Getting connected



I started making things from wood with nails to hold the pieces after seeing my dad clutching a handful of 4” ovals making me and my siblings a go-cart from an old mahogany table. Clenching the pointed nails now protruding over and sending them back seemed the cleverest thing to me and two three-foot pieces gave use a five-foot chassis in a matter of a few hammer blows. Two cross members, one fixed and one pivoting on a bolt in the centre held two sets of pram wheels and I knew freedoms I’d never known before. No, not on the the four-wheeler! It was the hammer and nails, my introduction to woodworking and the power of nailed wood.

From there my go cart made frantic trips to the bottom field and the tip (city dump) where the trucks lined up filled with thee worlds rubbish. Loaded with everything from old wardrobes to new offcuts of plywood I loaded my cart and wheeled it home and my dad and I nailed stuff together to make ‘furniture’ for the house. I’d found two cans of gloss paint, light green and pink and he taught me to paint too. From these all too brief encounters I became the happy maker of things from wood and the painter of things from wood. At fifteen I entered into my apprenticeship and 50 years later I’ve made hundreds of thousands of hand cut dovetails, mortise and tenons and many more joint types; possibly as many or even more than any man living. I’m not claiming that, but it’s possible in today’s world were machines have indeed taken over.

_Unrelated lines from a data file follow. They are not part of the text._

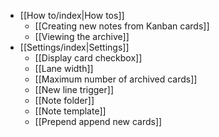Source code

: - [[How to/index|How tos]]
	- [[Creating new notes from Kanban cards]]
	- [[Viewing the archive]]
- [[Settings/index|Settings]]
	- [[Display card checkbox]]
	- [[Lane width]]
	- [[Maximum number of archived cards]]
	- [[New line trigger]]
	- [[Note folder]]
	- [[Note template]]
	- [[Prepend append new cards]]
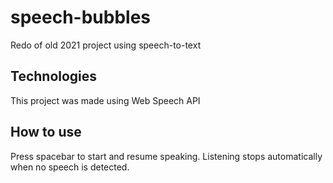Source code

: # speech-bubbles

Redo of old 2021 project using speech-to-text

## Technologies
This project was made using Web Speech API

## How to use
Press spacebar to start and resume speaking. Listening stops automatically when no speech is detected.
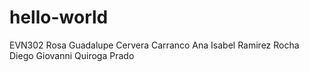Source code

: # hello-world
EVN302
Rosa Guadalupe Cervera Carranco
Ana Isabel Ramirez Rocha
Diego Giovanni Quiroga Prado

This last week I watched different people being trained or who I had trained working in my workshop and thought how amazing to have seen 5,500 people standing at my benches being transformed and changed to think differently about wood. I remembered some of how it began and seeing men standing with sons waiting by a bandsaw ready to cut out shapes and wondering why. I took them to my workbench and introduced the mallet and the chisel and a tenon saw and suddenly the line and queueing stopped and the fathers and sons engaged in the real work of real woodworking and real relationships with wood and one another started developing. These are the ways that young people become woodworkers and fine furniture makers. Dad’s engage with their children when they use hand methods that, yes, they have dangers, open doors at the right age in the right place just when it’s needed. What I teach today began with a handful of dads trying to connect with a generation that many are losing all the more to two thumbs tapping smart bits of glass and plastic in pretend worlds everyone would have seen for what to really is at one time. When some pursue dreams of wealth and prosperity, others discover their hands were made to create something real. Relate to the real world, reconnect when their little and one day you’ll make a go-cart with them or a cello. One day you’ll see them making coffee tables as wedding gifts for their brother’s wedding gift, wooden spoons, mallets and workbenches for a living and a guitar, a violin and a cello they can play. No matter how good the computer and the smart phone apps, they are not smart enough to compete with what I enjoyed in watching my sons around me in the workshop over these past 30 years.